Background information
- Born: Mardochée Elkoubi 30 June 1944 (age 81)
- Origin: Oran, French Algeria
- Genres: Pop, Chanson
- Occupation: Singer

= Guy Mardel =

French singer (born 1944)

Guy Mardel (/fr/, born Mardochée Elkoubi; 30 June 1944, in Oran, French Algeria) is a French singer, best known for his participation in the 1965 Eurovision Song Contest.

Mardel lived his first 15 years in Algeria before moving to France in 1959. He later enrolled in law school, while singing recreationally with a jazz band. He signed a contract with AZ Records in 1963 and released two singles before being chosen internally by channel ORTF in 1965 to represent France in that year's Eurovision Song Contest with the song "N'avoue jamais" ("Never admit").

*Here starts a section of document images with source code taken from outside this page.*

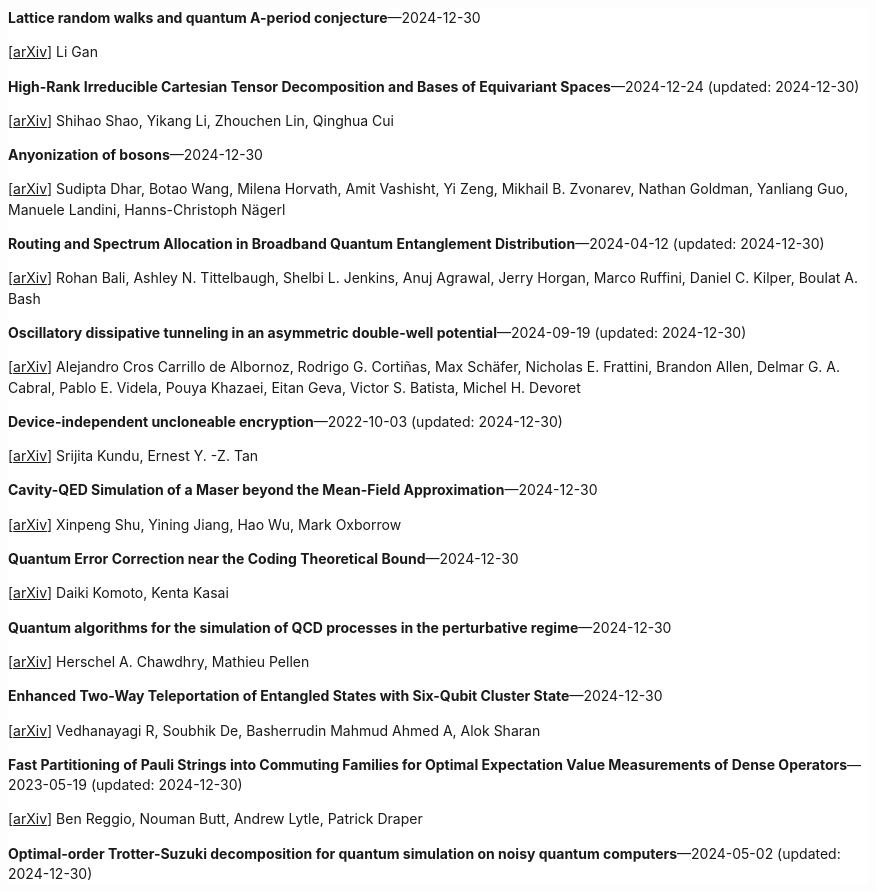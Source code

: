 <b>Lattice random walks and quantum A-period conjecture</b>—2024-12-30

 [[arXiv](http://arxiv.org/abs/2412.21128v1)] Li Gan


<b>High-Rank Irreducible Cartesian Tensor Decomposition and Bases of Equivariant Spaces</b>—2024-12-24 (updated: 2024-12-30)

 [[arXiv](http://arxiv.org/abs/2412.18263v2)] Shihao Shao, Yikang Li, Zhouchen Lin, Qinghua Cui


<b>Anyonization of bosons</b>—2024-12-30

 [[arXiv](http://arxiv.org/abs/2412.21131v1)] Sudipta Dhar, Botao Wang, Milena Horvath, Amit Vashisht, Yi Zeng, Mikhail B. Zvonarev, Nathan Goldman, Yanliang Guo, Manuele Landini, Hanns-Christoph Nägerl


<b>Routing and Spectrum Allocation in Broadband Quantum Entanglement Distribution</b>—2024-04-12 (updated: 2024-12-30)

 [[arXiv](http://arxiv.org/abs/2404.08744v3)] Rohan Bali, Ashley N. Tittelbaugh, Shelbi L. Jenkins, Anuj Agrawal, Jerry Horgan, Marco Ruffini, Daniel C. Kilper, Boulat A. Bash


<b>Oscillatory dissipative tunneling in an asymmetric double-well potential</b>—2024-09-19 (updated: 2024-12-30)

 [[arXiv](http://arxiv.org/abs/2409.13113v2)] Alejandro Cros Carrillo de Albornoz, Rodrigo G. Cortiñas, Max Schäfer, Nicholas E. Frattini, Brandon Allen, Delmar G. A. Cabral, Pablo E. Videla, Pouya Khazaei, Eitan Geva, Victor S. Batista, Michel H. Devoret


<b>Device-independent uncloneable encryption</b>—2022-10-03 (updated: 2024-12-30)

 [[arXiv](http://arxiv.org/abs/2210.01058v5)] Srijita Kundu, Ernest Y. -Z. Tan


<b>Cavity-QED Simulation of a Maser beyond the Mean-Field Approximation</b>—2024-12-30

 [[arXiv](http://arxiv.org/abs/2412.21166v1)] Xinpeng Shu, Yining Jiang, Hao Wu, Mark Oxborrow


<b>Quantum Error Correction near the Coding Theoretical Bound</b>—2024-12-30

 [[arXiv](http://arxiv.org/abs/2412.21171v1)] Daiki Komoto, Kenta Kasai


<b>Quantum algorithms for the simulation of QCD processes in the perturbative regime</b>—2024-12-30

 [[arXiv](http://arxiv.org/abs/2412.21177v1)] Herschel A. Chawdhry, Mathieu Pellen


<b>Enhanced Two-Way Teleportation of Entangled States with Six-Qubit Cluster State</b>—2024-12-30

 [[arXiv](http://arxiv.org/abs/2412.21179v1)] Vedhanayagi R, Soubhik De, Basherrudin Mahmud Ahmed A, Alok Sharan


<b>Fast Partitioning of Pauli Strings into Commuting Families for Optimal Expectation Value Measurements of Dense Operators</b>—2023-05-19 (updated: 2024-12-30)

 [[arXiv](http://arxiv.org/abs/2305.11847v3)] Ben Reggio, Nouman Butt, Andrew Lytle, Patrick Draper


<b>Optimal-order Trotter-Suzuki decomposition for quantum simulation on noisy quantum computers</b>—2024-05-02 (updated: 2024-12-30)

At the contest, held in Naples on 20 March, "N'avoue jamais" finished in third place of the 18 entries. The single record was reportedly sold 400 000 times.

Mardel was unable to capitalise on his Eurovision success, despite releasing many singles until the 1980s. In the 1970s he moved into record production, setting up his own record label, MM, in 1977. Mardel now lives in Jerusalem.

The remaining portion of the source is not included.